Records from a dataset
⁂
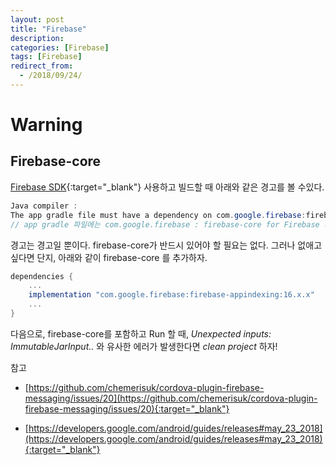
 ```yaml
---
layout: post
title: "Firebase"
description: 
categories: [Firebase]
tags: [Firebase]
redirect_from:
  - /2018/09/24/
---
```


# Warning

## Firebase-core

[Firebase SDK](https://firebase.google.com/support/release-notes/android?hl=ko){:target="_blank"} 사용하고 빌드할 때 아래와 같은 경고를 볼 수있다. 

```java
Java compiler : 
The app gradle file must have a dependency on com.google.firebase:firebase-core for Firebase services to work as intended.
// app gradle 파일에는 com.google.firebase : firebase-core for Firebase 서비스가 의도 한대로 작동하도록해야합니다.
```

경고는 경고일 뿐이다. firebase-core가 반드시 있어야 할 필요는 없다. 그러나 없애고 싶다면 단지, 아래와 같이 firebase-core	를 추가하자.

```groovy
dependencies {
    ...
	implementation "com.google.firebase:firebase-appindexing:16.x.x"    
    ...
}
```

다음으로, firebase-core를 포함하고 Run 할 때, *Unexpected inputs: ImmutableJarInput..* 와 유사한 에러가 발생한다면 *clean project* 하자!

참고 

* [https://github.com/chemerisuk/cordova-plugin-firebase-messaging/issues/20](https://github.com/chemerisuk/cordova-plugin-firebase-messaging/issues/20){:target="_blank"}

* [https://developers.google.com/android/guides/releases#may_23_2018](https://developers.google.com/android/guides/releases#may_23_2018){:target="_blank"}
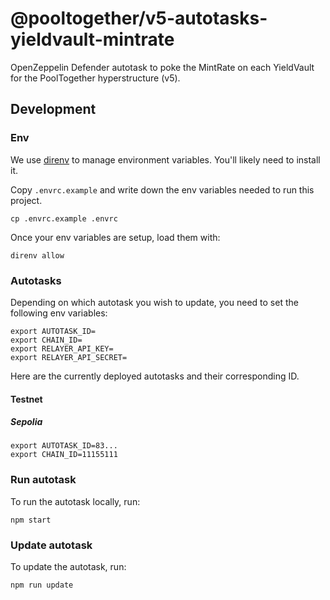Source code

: # @pooltogether/v5-autotasks-yieldvault-mintrate

OpenZeppelin Defender autotask to poke the MintRate on each YieldVault for the PoolTogether hyperstructure (v5).

## Development

### Env

We use [direnv](https://direnv.net) to manage environment variables. You'll likely need to install it.

Copy `.envrc.example` and write down the env variables needed to run this project.
```
cp .envrc.example .envrc
```

Once your env variables are setup, load them with:
```
direnv allow
```

### Autotasks

Depending on which autotask you wish to update, you need to set the following env variables:

```
export AUTOTASK_ID=
export CHAIN_ID=
export RELAYER_API_KEY=
export RELAYER_API_SECRET=
```

Here are the currently deployed autotasks and their corresponding ID.

#### Testnet
##### Sepolia

```
export AUTOTASK_ID=83...
export CHAIN_ID=11155111
```


### Run autotask

To run the autotask locally, run:

```
npm start
```

### Update autotask

To update the autotask, run:

```
npm run update
```
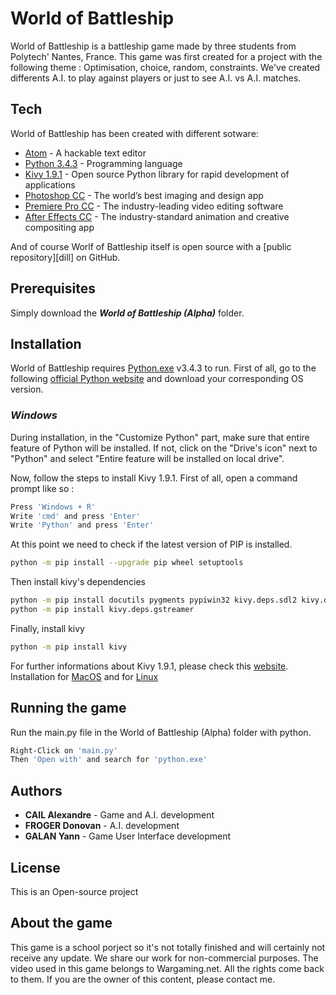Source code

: # World of Battleship

World of Battleship is a battleship game made by three students from Polytech' Nantes, France.
This game was first created for a project with the following theme : Optimisation, choice, random, constraints.
We've created differents A.I. to play against players or just to see A.I. vs A.I. matches.

## Tech

World of Battleship has been created with different sotware:

* [Atom](https://atom.io/) - A hackable text editor 
* [Python 3.4.3](https://www.python.org) - Programming language
* [Kivy 1.9.1](https://kivy.org/) - Open source Python library for rapid development of applications
* [Photoshop CC](http://www.adobe.com/products/photoshop.html) - The world’s best imaging and design app
* [Premiere Pro CC](http://www.adobe.com/products/premiere.html) -  The industry-leading video editing software
* [After Effects CC](http://www.adobe.com/products/aftereffects.html) - The industry-standard animation and creative compositing app

And of course Worlf of Battleship itself is open source with a [public repository][dill]
 on GitHub.
## Prerequisites

Simply download the _**World of Battleship (Alpha)**_ folder.

## Installation

World of Battleship requires [Python.exe](https://www.python.org/download/releases/3.4.3/) v3.4.3 to run.
First of all, go to the following [official Python website](https://www.python.org/downloads/release/python-343/) and download your corresponding OS version.

### _Windows_
During installation, in the "Customize Python" part, make sure that entire feature of Python will be installed. If not, click on the "Drive's icon" next to "Python" and select "Entire feature will be installed on local drive".

Now, follow the steps to install Kivy 1.9.1.
First of all, open a command prompt like so :
```sh
Press 'Windows + R'
Write 'cmd' and press 'Enter'
Write 'Python' and press 'Enter'
```

At this point we need to check if the latest version of PIP is installed.
```sh
python -m pip install --upgrade pip wheel setuptools
```

Then install kivy's dependencies
```sh
python -m pip install docutils pygments pypiwin32 kivy.deps.sdl2 kivy.deps.glew
python -m pip install kivy.deps.gstreamer
```

Finally, install kivy
```sh
python -m pip install kivy
```

For further informations about Kivy 1.9.1, please check this [website](https://kivy.org/docs/installation/installation.html).
Installation for [MacOS](https://kivy.org/docs/installation/installation-osx.html) and for [Linux](https://kivy.org/docs/installation/installation-linux.html)

## Running the game

Run the main.py file in the World of Battleship (Alpha) folder with python.
```sh
Right-Click on 'main.py'
Then 'Open with' and search for 'python.exe'
```

## Authors 

* **CAIL Alexandre** - Game and A.I. development
* **FROGER Donovan** - A.I. development
* **GALAN Yann** - Game User Interface development

## License

This is an Open-source project

## About the game
This game is a school porject so it's not totally finished and will certainly not receive any update.
We share our work for non-commercial purposes.
The video used in this game belongs to Wargaming.net. All the rights come back to them. If you are the owner of this content, please contact me. 
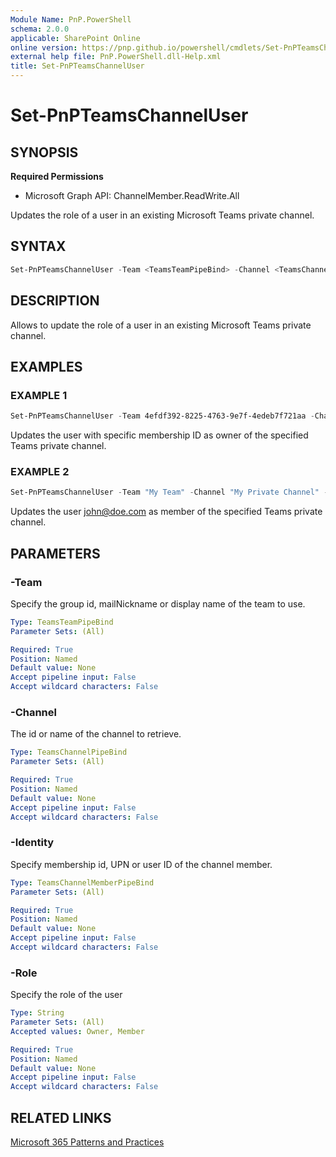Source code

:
 ```yaml
---
Module Name: PnP.PowerShell
schema: 2.0.0
applicable: SharePoint Online
online version: https://pnp.github.io/powershell/cmdlets/Set-PnPTeamsChannelUser.html
external help file: PnP.PowerShell.dll-Help.xml
title: Set-PnPTeamsChannelUser
---
```

  
# Set-PnPTeamsChannelUser

## SYNOPSIS

**Required Permissions**

  * Microsoft Graph API: ChannelMember.ReadWrite.All

Updates the role of a user in an existing Microsoft Teams private channel.

## SYNTAX

```powershell
Set-PnPTeamsChannelUser -Team <TeamsTeamPipeBind> -Channel <TeamsChannelPipeBind> -Identity <TeamsChannelMemberPipeBind> -Role <String> [<CommonParameters>]
```

## DESCRIPTION

Allows to update the role of a user in an existing Microsoft Teams private channel.

## EXAMPLES

### EXAMPLE 1
```powershell
Set-PnPTeamsChannelUser -Team 4efdf392-8225-4763-9e7f-4edeb7f721aa -Channel "19:796d063b63e34497aeaf092c8fb9b44e@thread.skype" -Identity MCMjMiMjMDAwMDAwMDAtMDAwMC0wMDAwLTAwMDAtMDAwMDAwMDAwMDAwIyMxOTowMDAwMDAwMDAwMDAwMDAwMDAwMDAwMDAwMDAwMDAwMEB0aHJlYWQuc2t5cGUjIzAwMDAwMDAwLTAwMDAtMDAwMC0wMDAwLTAwMDAwMDAwMDAwMA== -Role Owner
```

Updates the user with specific membership ID as owner of the specified Teams private channel.

### EXAMPLE 2
```powershell
Set-PnPTeamsChannelUser -Team "My Team" -Channel "My Private Channel" -Identity john@doe.com -Role Member
```

Updates the user john@doe.com as member of the specified Teams private channel.

## PARAMETERS

### -Team
Specify the group id, mailNickname or display name of the team to use.

```yaml
Type: TeamsTeamPipeBind
Parameter Sets: (All)

Required: True
Position: Named
Default value: None
Accept pipeline input: False
Accept wildcard characters: False
```

### -Channel
The id or name of the channel to retrieve.

```yaml
Type: TeamsChannelPipeBind
Parameter Sets: (All)

Required: True
Position: Named
Default value: None
Accept pipeline input: False
Accept wildcard characters: False
```

### -Identity
Specify membership id, UPN or user ID of the channel member.

```yaml
Type: TeamsChannelMemberPipeBind
Parameter Sets: (All)

Required: True
Position: Named
Default value: None
Accept pipeline input: False
Accept wildcard characters: False
```

### -Role
Specify the role of the user

```yaml
Type: String
Parameter Sets: (All)
Accepted values: Owner, Member

Required: True
Position: Named
Default value: None
Accept pipeline input: False
Accept wildcard characters: False
```

## RELATED LINKS

[Microsoft 365 Patterns and Practices](https://aka.ms/m365pnp)
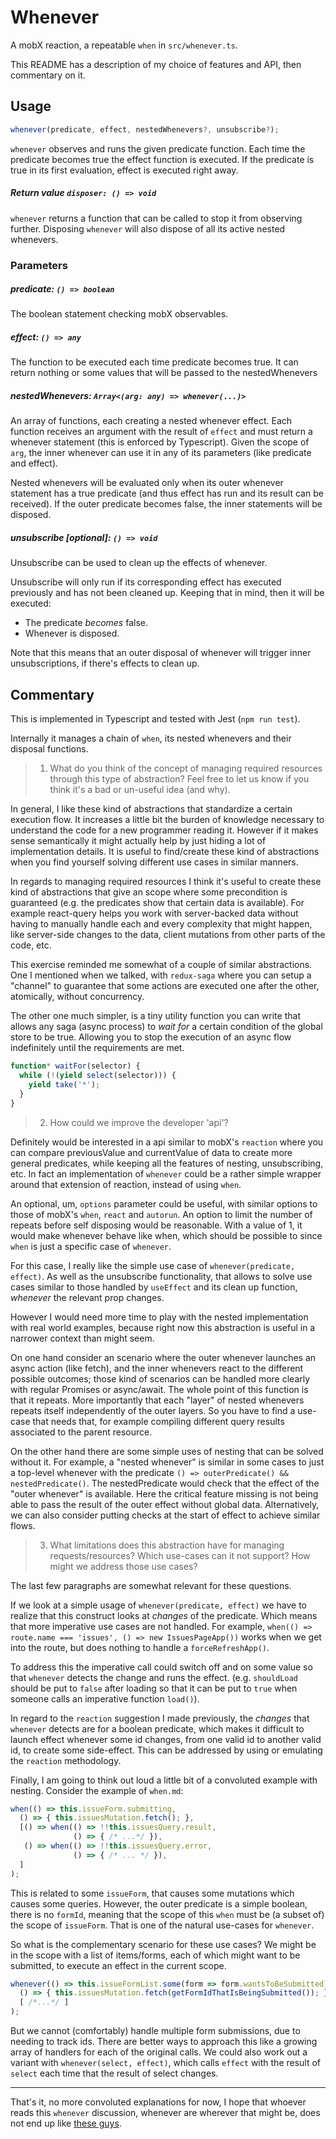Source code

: # Whenever

A mobX reaction, a repeatable `when` in `src/whenever.ts`.

This README has a description of my choice of features and API, then commentary on it.

## Usage

```js
whenever(predicate, effect, nestedWhenevers?, unsubscribe?);
```

`whenever` observes and runs the given predicate function. Each time the predicate becomes true the effect function is executed. If the predicate is true in its first evaluation, effect is executed right away.

##### Return value `disposer: () => void`

`whenever` returns a function that can be called to stop it from observing further. Disposing `whenever` will also dispose of all its active nested whenevers.

### Parameters

##### predicate: `() => boolean`

The boolean statement checking mobX observables.

##### effect: `() => any`

The function to be executed each time predicate becomes true. It can return nothing or some values that will be passed to the nestedWhenevers


##### nestedWhenevers: `Array<(arg: any) => whenever(...)>`

An array of functions, each creating a nested whenever effect. Each function receives an argument with the result of `effect` and must return a whenever statement (this is enforced by Typescript). Given the scope of `arg`, the inner whenever can use it in any of its parameters (like predicate and effect).

Nested whenevers will be evaluated only when its outer whenever statement has a true predicate (and thus effect has run and its result can be received). If the outer predicate becomes false, the inner statements will be disposed.

##### unsubscribe [optional]: `() => void`

Unsubscribe can be used to clean up the effects of whenever.

Unsubscribe will only run if its corresponding effect has executed previously and has not been cleaned up. Keeping that in mind, then it will be executed:
* The predicate *becomes* false.
* Whenever is disposed.

Note that this means that an outer disposal of whenever will trigger inner unsubscriptions, if there's effects to clean up.

## Commentary

This is implemented in Typescript and tested with Jest (`npm run test`).

Internally it manages a chain of `when`, its nested whenevers and their disposal functions.

> 1. What do you think of the concept of managing required resources through this type of abstraction? Feel free to let us know if you think it's a bad or un-useful idea (and why).

In general, I like these kind of abstractions that standardize a certain execution flow. It increases a little bit the burden of knowledge necessary to understand the code for a new programmer reading it. However if it makes sense semantically it might actually help by just hiding a lot of implementation details. It is useful to find/create these kind of abstractions when you find yourself solving different use cases in similar manners.

In regards to managing required resources I think it's useful to create these kind of abstractions that give an scope where some precondition is guaranteed (e.g. the predicates show that certain data is available). For example react-query helps you work with server-backed data without having to manually handle each and every complexity that might happen, like server-side changes to the data, client mutations from other parts of the code, etc.

This exercise reminded me somewhat of a couple of similar abstractions. One I mentioned when we talked, with `redux-saga` where you can setup a "channel" to guarantee that some actions are executed one after the other, atomically, without concurrency.

The other one much simpler, is a tiny utility function you can write that allows any saga (async process) to *wait for* a certain condition of the global store to be true. Allowing you to stop the execution of an async flow indefinitely until the requirements are met.

```js
function* waitFor(selector) {
  while (!(yield select(selector))) {
    yield take('*');
  }
}
```

> 2. How could we improve the developer 'api'?

Definitely would be interested in a api similar to mobX's `reaction` where you can compare previousValue and currentValue of data to create more general predicates, while keeping all the features of nesting, unsubscribing, etc. In fact an implementation of `whenever` could be a rather simple wrapper around that extension of reaction, instead of using `when`.

An optional, um, `options` parameter could be useful, with similar options to those of mobX's `when`, `react` and `autorun`. An option to limit the number of repeats before self disposing would be reasonable. With a value of 1, it would make whenever behave like when, which should be possible to since `when` is just a specific case of `whenever`.

For this case, I really like the simple use case of `whenever(predicate, effect)`. As well as the unsubscribe functionality, that allows to solve use cases similar to those handled by `useEffect` and its clean up function, *whenever* the relevant prop changes.

However I would need more time to play with the nested implementation with real world examples, because right now this abstraction is useful in a narrower context than might seem.

On one hand consider an scenario where the outer whenever launches an async action (like fetch), and the inner whenevers react to the different possible outcomes; those kind of scenarios can be handled more clearly with regular Promises or async/await. The whole point of this function is that it repeats. More importantly that each "layer" of nested whenevers repeats itself independently of the outer layers. So you have to find a use-case that needs that, for example compiling different query results associated to the parent resource.

On the other hand there are some simple uses of nesting that can be solved without it. For example, a "nested whenever" is similar in some cases to just a top-level whenever with the predicate `() => outerPredicate() && nestedPredicate()`. The nestedPredicate would check that the effect of the "outer whenever" is available. Here the critical feature missing is not being able to pass the result of the outer effect without global data. Alternatively, we can also consider putting checks at the start of effect to achieve similar flows.


> 3. What limitations does this abstraction have for managing requests/resources? Which use-cases can it not support?  How might we address those use cases?

The last few paragraphs are somewhat relevant for these questions.

If we look at a simple usage of `whenever(predicate, effect)` we have to realize that this construct looks at *changes* of the predicate. Which means that more imperative use cases are not handled. For example, `when(() => route.name === 'issues', () => new IssuesPageApp())` works when we get into the route, but does nothing to handle a `forceRefreshApp()`.

To address this the imperative call could switch off and on some value so that `whenever` detects the change and runs the effect. (e.g. `shouldLoad` should be put to `false` after loading so that it can be put to `true` when someone calls an imperative function `load()`).

In regard to the `reaction` suggestion I made previously, the *changes* that `whenever` detects are for a boolean predicate, which makes it difficult to launch effect whenever some id changes, from one valid id to another valid id, to create some side-effect. This can be addressed by using or emulating the `reaction` methodology.

Finally, I am going to think out loud a little bit of a convoluted example with nesting. Consider the example of `when.md`:

```js
when(() => this.issueForm.submitting,
  () => { this.issuesMutation.fetch(); },
  [() => when(() => !!this.issuesQuery.result,
              () => { /* ...*/ }),
   () => when(() => !!this.issuesQuery.error,
              () => { /* ... */ }),
  ]
);
```

This is related to some `issueForm`, that causes some mutations which causes some queries. However, the outer predicate is a simple boolean, there is no `formId`, meaning that the scope of this `when` must be (a subset of) the scope of `issueForm`. That is one of the natural use-cases for `whenever`.

So what is the complementary scenario for these use cases? We might be in the scope with a list of items/forms, each of which might want to be submitted, to execute an effect in the current scope.

```js
whenever(() => this.issueFormList.some(form => form.wantsToBeSubmitted),
  () => { this.issuesMutation.fetch(getFormIdThatIsBeingSubmitted()); },
  [ /*...*/ ]
);
```

But we cannot (comfortably) handle multiple form submissions, due to needing to track ids. There are better ways to approach this like a growing array of handlers for each of the original calls. We could also work out a variant with `whenever(select, effect)`, which calls `effect` with the result of `select` each time that the result of select changes.

---

That's it, no more convoluted explanations for now, I hope that whoever reads this `whenever` discussion, whenever are wherever that might be, does not end up like [these guys](https://www.youtube.com/watch?v=kTcRRaXV-fg).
⁂
Copy, word for word, the entries above from the first line to the line that holds "# World of Battleship". Drop the pictures.

 ```yaml
---
layout: post
title: "Firebase"
description: 
categories: [Firebase]
tags: [Firebase]
redirect_from:
  - /2018/09/24/
---
```


# Warning

## Firebase-core

[Firebase SDK](https://firebase.google.com/support/release-notes/android?hl=ko){:target="_blank"} 사용하고 빌드할 때 아래와 같은 경고를 볼 수있다. 

```java
Java compiler : 
The app gradle file must have a dependency on com.google.firebase:firebase-core for Firebase services to work as intended.
// app gradle 파일에는 com.google.firebase : firebase-core for Firebase 서비스가 의도 한대로 작동하도록해야합니다.
```

경고는 경고일 뿐이다. firebase-core가 반드시 있어야 할 필요는 없다. 그러나 없애고 싶다면 단지, 아래와 같이 firebase-core	를 추가하자.

```groovy
dependencies {
    ...
	implementation "com.google.firebase:firebase-appindexing:16.x.x"    
    ...
}
```

다음으로, firebase-core를 포함하고 Run 할 때, *Unexpected inputs: ImmutableJarInput..* 와 유사한 에러가 발생한다면 *clean project* 하자!

참고 

* [https://github.com/chemerisuk/cordova-plugin-firebase-messaging/issues/20](https://github.com/chemerisuk/cordova-plugin-firebase-messaging/issues/20){:target="_blank"}

* [https://developers.google.com/android/guides/releases#may_23_2018](https://developers.google.com/android/guides/releases#may_23_2018){:target="_blank"}
Source code

: # @pooltogether/v5-autotasks-yieldvault-mintrate

OpenZeppelin Defender autotask to poke the MintRate on each YieldVault for the PoolTogether hyperstructure (v5).

## Development

### Env

We use [direnv](https://direnv.net) to manage environment variables. You'll likely need to install it.

Copy `.envrc.example` and write down the env variables needed to run this project.
```
cp .envrc.example .envrc
```

Once your env variables are setup, load them with:
```
direnv allow
```

### Autotasks

Depending on which autotask you wish to update, you need to set the following env variables:

```
export AUTOTASK_ID=
export CHAIN_ID=
export RELAYER_API_KEY=
export RELAYER_API_SECRET=
```

Here are the currently deployed autotasks and their corresponding ID.

#### Testnet
##### Sepolia

```
export AUTOTASK_ID=83...
export CHAIN_ID=11155111
```


### Run autotask

To run the autotask locally, run:

```
npm start
```

### Update autotask

To update the autotask, run:

```
npm run update
```
Source code

: # World of Battleship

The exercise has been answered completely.